Re: Dstream HasOffsetRanges equivalent in Structured streaming

Mich Talebzadeh Wed, 22 May 2024 11:50:51 -0700

Hi  Anil,

Ok let us put the complete picture here


       * Current DStreams Setup:*

   - Data Source: Kafka
   - Processing Engine: Spark DStreams
   - Data Transformation with Spark
   - Sink: S3
   - Data Format: Parquet
   - Exactly-Once Delivery (Attempted): You're attempting exactly-once
   delivery by recording micro-batch offsets in an external storage using
   foreachRDD at the end of each micro-batch. This allows you to potentially
   restart the job from the last processed offset in case of failures?
   - Challenges with DStreams for Exactly-Once Delivery: Spark DStreams
   offer limited built-in support for exactly-once delivery guarantees.
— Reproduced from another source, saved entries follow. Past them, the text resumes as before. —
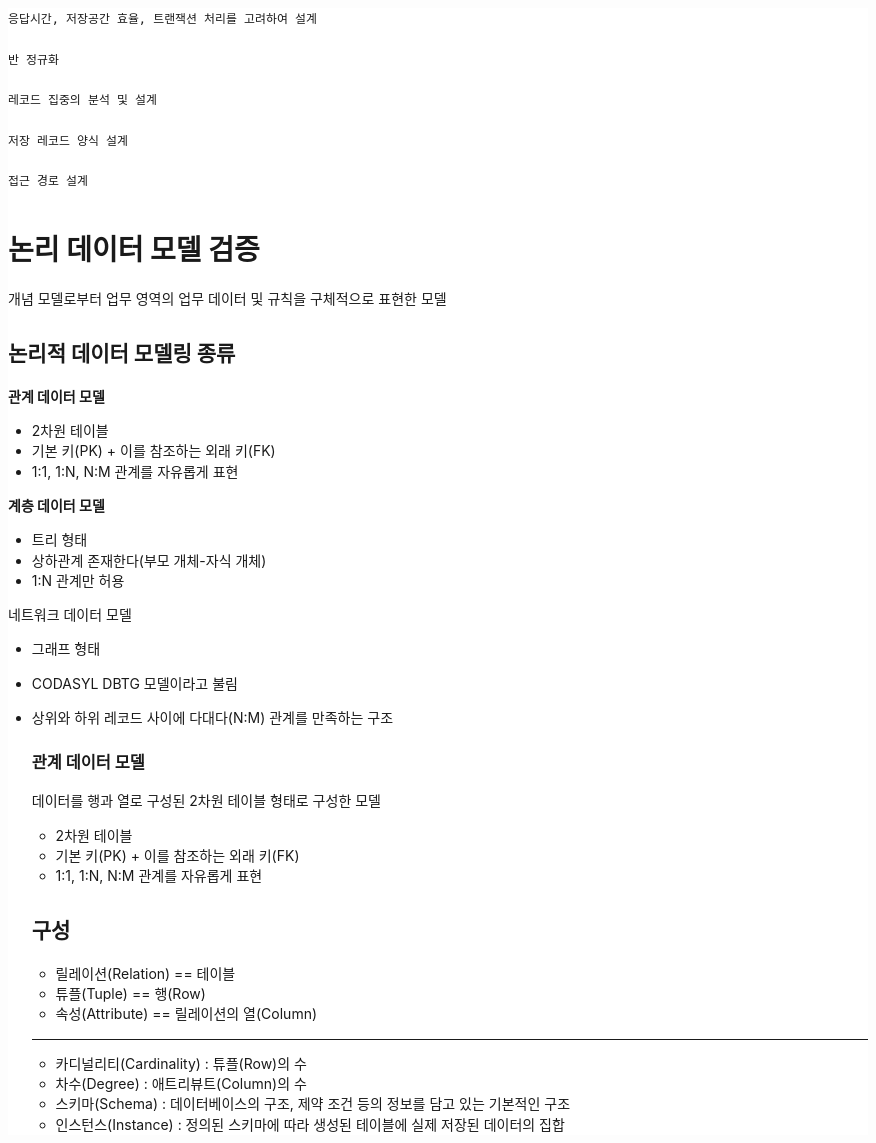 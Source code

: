     응답시간, 저장공간 효율, 트랜잭션 처리를 고려하여 설계
    
    반 정규화
    
    레코드 집중의 분석 및 설계
    
    저장 레코드 양식 설계
    
    접근 경로 설계
    

# 논리 데이터 모델 검증

개념 모델로부터 업무 영역의 업무 데이터 및 규칙을 구체적으로 표현한 모델

## **논리적 데이터 모델링 종류**

**관계 데이터 모델**

- 2차원 테이블
- 기본 키(PK) + 이를 참조하는 외래 키(FK)
- 1:1, 1:N, N:M 관계를 자유롭게 표현

**계층 데이터 모델**

- 트리 형태
- 상하관계 존재한다(부모 개체-자식 개체)
- 1:N 관계만 허용

네트워크 데이터 모델

- 그래프 형태
- CODASYL DBTG 모델이라고 불림
- 상위와 하위 레코드 사이에 다대다(N:M) 관계를 만족하는 구조
    
    ### **관계 데이터 모델**
    
    데이터를 행과 열로 구성된 2차원 테이블 형태로 구성한 모델
    
    - 2차원 테이블
    - 기본 키(PK) + 이를 참조하는 외래 키(FK)
    - 1:1, 1:N, N:M 관계를 자유롭게 표현
    
    ## 구성
    
    - 릴레이션(Relation) == 테이블
    - 튜플(Tuple) == 행(Row)
    - 속성(Attribute) == 릴레이션의 열(Column)
    
    ---
    
    - 카디널리티(Cardinality) : 튜플(Row)의 수
    - 차수(Degree) : 애트리뷰트(Column)의 수
    - 스키마(Schema) : 데이터베이스의 구조, 제약 조건 등의 정보를 담고 있는 기본적인 구조
    - 인스턴스(Instance) : 정의된 스키마에 따라 생성된 테이블에 실제 저장된 데이터의 집합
*Moving to Spark Structured Streaming: (SSS)*

All stays the same. except below


   - Exactly-Once Delivery which is guaranteed by SSS
   - Checkpointing: Enable checkpointing by setting the checkpointLocation
   option in  writeStream. Spark will periodically checkpoint the state of
   streaming query, including offsets, to a designated location (e.g., HDFS,
   cloud storage or SSD).
   - Offset Tracking with Structured Streaming:: While storing offsets in
   an external storage with DStreams was necessary, SSS handles this
   automatically through checkpointing. The checkpoints include the offsets
   processed by each micro-batch. However, you can still access the most
   recent offsets using the offset() method on your StreamingQuery object for
   monitoring purposes that is if you need it

Have a look at this article of mine  about  structured streaming  and
checkpointing

Processing Change Data Capture with Spark Structured Streaming
<https://www.linkedin.com/pulse/processing-change-data-capture-spark-structured-talebzadeh-ph-d-/>

In your case briefly

def *store_offsets_to_checkpoint*(df, batchId):
    if(len(df.take(1))) > 0:
         df. persist()
         # Extract offsets from the DataFrame (assuming a column named
'offset')
         offset_rows = df.select(col('offset')).rdd.collect()
         # Create OffsetRange objects from extracted offsets
         offsets = [OffsetRange(partition=row.partition,
fromOffset=row.offset, toOffset=row.offset + 1) # Assuming 'partition' and
'offset' columns
                                for row in offset_rows]
         # Logic to store offsets in your external checkpoint store)
          ......
          df.unpersist()
    else:
          print("DataFrame is empty")

# Define your Structured Streaming application with Kafka source and sink

           """
               "foreach" performs custom write logic on each row and
"foreachBatch" performs custom write logic on each micro-batch through
*store_offsets_to_checkpoint* function
                foreachBatch(*store_offsets_to_checkpoint*) expects 2
parameters, first: micro-batch as DataFrame or Dataset and second: unique
id for each batch
               Using foreachBatch, we write each micro batch to storage
defined in our custom logic
            """

streaming = spark.readStream \
           .format("kafka") \ .
            option("kafka.bootstrap.servers", "localhost:9092") \
          .option("subscribe", "topic_name") \
          .load()

# Custom sink function to store offsets in checkpoint
streaming = streaming.writeStream \
         . format("memory")  \
 *        .option("checkpointLocation", "/path/to/checkpoint/store") \ *
          .foreachBatch(*store_offsets_to_checkpoint*) \
          .start()

HTH

<https://www.linkedin.com/pulse/processing-change-data-capture-spark-structured-talebzadeh-ph-d-/>
<https://www.linkedin.com/pulse/processing-change-data-capture-spark-structured-talebzadeh-ph-d-/>
Mich Talebzadeh,
Technologist | Architect | Data Engineer  | Generative AI | FinCrime
London
United Kingdom


   view my Linkedin profile
<https://www.linkedin.com/in/mich-talebzadeh-ph-d-5205b2/>


 https://en.everybodywiki.com/Mich_Talebzadeh



*Disclaimer:* The information provided is correct to the best of my
knowledge but of course cannot be guaranteed . It is essential to note
that, as with any advice, quote "one test result is worth one-thousand
expert opinions (Werner  <https://en.wikipedia.org/wiki/Wernher_von_Braun>Von
Braun <https://en.wikipedia.org/wiki/Wernher_von_Braun>)".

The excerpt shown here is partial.